Informazioni ordini
| Nome del prodotto | Codice del prodotto | UNITÀ | Prezzo | Quantità | Preferiti | |
γB-crystallin Plasmide di attivazione CRISPR (h) | sc-402939-ACT | 20 µg | $397.00 | |||
γB-crystallin Plasmide di attivazione CRISPR (h2) | sc-402939-ACT-2 | 20 µg | $397.00 |
CRYGB codifica la γB-cristallina umana, una proteina strutturale del cristallino altamente abbondante e a lunga emivita, che contribuisce all’indice di rifrazione e alla trasparenza ottica grazie a un impacchettamento proteico denso ma solubile. In quanto membro della superfamiglia delle β/γ-cristalline, la γB-cristallina sostiene l’omeostasi delle cellule delle fibre del cristallino mantenendo la stabilità proteica e resistendo all’aggregazione in condizioni di stress ossidativo e osmotico. L’alterazione della proteostasi delle cristalline è associata alla formazione di aggregati che diffondono la luce e all’opacizzazione del cristallino, e varianti di CRYGB sono state collegate a fenotipi di cataratta ereditaria. Di conseguenza, CRYGB è ampiamente utilizzato per studiare lo sviluppo del cristallino, il ripiegamento/aggregazione proteica e le vie di risposta allo stress che influenzano la trasparenza.
γB-crystallin Il plasmide di attivazione CRISPR (h) fornisce un approccio mirato e non distruttivo per sovraregolare l'espressione endogena di CRYGB senza alterare la sequenza di DNA sottostante.

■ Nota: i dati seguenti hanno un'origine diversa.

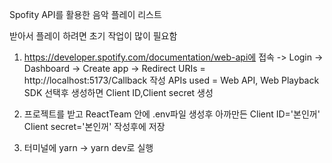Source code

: Spofity API를 활용한 음악 플레이 리스트

받아서 플레이 하려면 초기 작업이 많이 필요함

1. https://developer.spotify.com/documentation/web-api에 접속 -> Login -> Dashboard -> Create app -> Redirect URIs = http://localhost:5173/Callback 작성 APIs used = Web API, Web Playback SDK 선택후 생성하면 Client ID,Client secret 생성

2. 프로젝트를 받고 ReactTeam 안에 .env파일 생성후 아까만든 Client ID='본인꺼' Client secret='본인꺼' 작성후에 저장

3. 터미널에 yarn -> yarn dev로 실행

γB-crystallin Il plasmide di attivazione CRISPR (h) è un sistema SAM (mediatore di attivazione sinergico) a tre plasmidi progettato per la sovraregolazione trascrizionale altamente efficiente e sito-specifica del locus CRYGB nelle linee cellulari umane. Il sistema è costruito attorno a una Cas9 cataliticamente inattiva (dCas9) che porta due mutazioni inattivanti (D10A e N863A) che eliminano l'attività nucleasica preservando al contempo il legame con il DNA. Questa dCas9 è fusa con VP64, un potente attivatore trascrizionale, ed è coespressa con un gene di resistenza alla blasticidina per la selezione. Il secondo plasmide codifica la proteina di fusione MS2-p65-HSF1, un complesso attivatore secondario che agisce in sinergia con dCas9-VP64, insieme a un gene di resistenza all'igromicina. Il terzo plasmide codifica un sgRNA specifico per il bersaglio di 20 nt fuso a due aptameri di RNA MS2 che reclutano il complesso MS2-p65-HSF1 nel sito di attivazione, accompagnato da un gene di resistenza alla puromicina. I tre plasmidi vengono somministrati in un rapporto di massa 1:1:1 per un'espressione bilanciata di tutti i componenti del sistema.
Una volta assemblato nel locus bersaglio, il complesso SAM si lega a circa 200 bp a monte del sito di inizio della trascrizione CRYGB, dove VP64, p65 e HSF1 agiscono in modo concertato per reclutare il machinery trascrizionale e guidare la sovraregolazione dell'espressione endogena di γB-crystallin. A differenza della Cas9 con attività nucleasica, dCas9 non introduce rotture a doppio filamento né modifica la sequenza genomica, preservando il locus CRYGB nativo e consentendo lo studio delle risposte trascrizionali dipendenti da γB-crystallin nel locus endogeno, rendendolo uno strumento prezioso per studi funzionali, l'identificazione di geni bersaglio e la modellizzazione del ripristino della via γB-crystallin nelle cellule tumorali con espressione di CRYGB silenziata o ridotta.
Solo per uso di ricerca. Non destinato a uso diagnostico o terapeutico.